First Targeting Vehicles

Global automakers are applying their future car technology to commercial vehicles like bus first.
Global automakers are applying their future car technology to commercial vehicles like bus first.

 

According to industry sources, the electric bus sales volume in the Chinese market totaled 117,000 units in 2015 to show a four-fold increase from a year earlier and is estimated to have topped 200,000 in 2016.

These days, Chinese automakers are supplying an increasing number of advanced yet inexpensive commercial electric vehicles in the global market. For example, BYD recently signed contracts to supply 85 electric buses in California and 150 in Indonesia and KMB is working with Gwangju City and Korea Express to develop small electric trucks for door-to-door parcel delivery.

In the meantime, the Future Bus of Mercedes Benz equipped with the City Pilot system for self-driving succeeded in covering a 20 km-route in August last year. Mitsubishi Fuso Truck and Bus Corporation is planning to launch the eCanter, a seven-ton electric truck, soon. Volkswagen’s four-ton electric van is likely to make its debut this year while Tesla unveils its electric truck concept. Volvo has tested its fully self-driving truck since August last year in an underground min tunnel in Sweden. At the European Truck Platooning Challenge in April last year, six European automakers such as Mercedes Benz, Scania and Volvo successfully tested their trucks over a distance of 600 km to 2,000 km while maintaining an inter-vehicle distance of 10 to 15 meters. Japanese companies like Hino and Isuzu are planning to conduct a similar test in early 2019.

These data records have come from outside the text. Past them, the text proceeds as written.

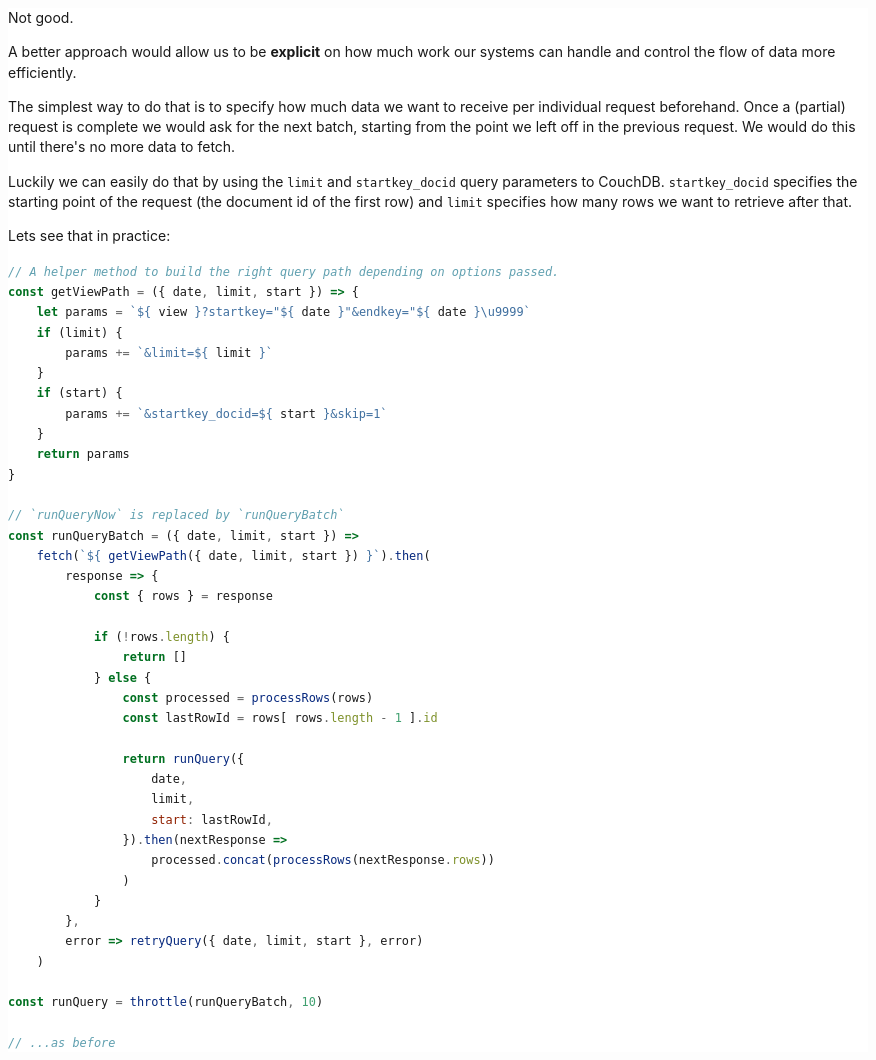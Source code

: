 Not good.

A better approach would allow us to be **explicit** on how much work our systems can handle and control the flow of data more efficiently. 

The simplest way to do that is to specify how much data we want to receive per individual request beforehand. Once a (partial) request is complete we would ask for the next batch, starting from the point we left off in the previous request. We would do this until there's no more data to fetch.

Luckily we can easily do that by using the `limit` and `startkey_docid` query parameters to CouchDB. `startkey_docid` specifies the starting point of the request (the document id of the first row) and `limit` specifies how many rows we want to retrieve after that.

Lets see that in practice:

```js
// A helper method to build the right query path depending on options passed.
const getViewPath = ({ date, limit, start }) => {
    let params = `${ view }?startkey="${ date }"&endkey="${ date }\u9999`
    if (limit) {
        params += `&limit=${ limit }`
    }
    if (start) {
        params += `&startkey_docid=${ start }&skip=1`
    }
    return params
}

// `runQueryNow` is replaced by `runQueryBatch`
const runQueryBatch = ({ date, limit, start }) =>
    fetch(`${ getViewPath({ date, limit, start }) }`).then(
        response => {
            const { rows } = response

            if (!rows.length) {
                return []
            } else {
                const processed = processRows(rows)
                const lastRowId = rows[ rows.length - 1 ].id

                return runQuery({
                    date,
                    limit,
                    start: lastRowId,
                }).then(nextResponse =>
                    processed.concat(processRows(nextResponse.rows))
                )
            }
        },
        error => retryQuery({ date, limit, start }, error)
    )

const runQuery = throttle(runQueryBatch, 10)

// ...as before
```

Global automakers are applying their future car technology to commercial vehicles first as mentioned above because various governments are tightening environmental regulations with regard to that type of vehicles. An average commercial vehicle’s nitrogen oxide emissions amount to 47.6 times the emissions of an average non-commercial vehicle and the former’s daily traveling distance is more than four times that of the latter, which means electric technology combined with the former can result in a significant contribution to fuel cost reduction. In addition, self-driving commercial vehicles can be attained with a lower level of self-driving technology in comparison to cars in general because they are operated along predetermined routes in many cases.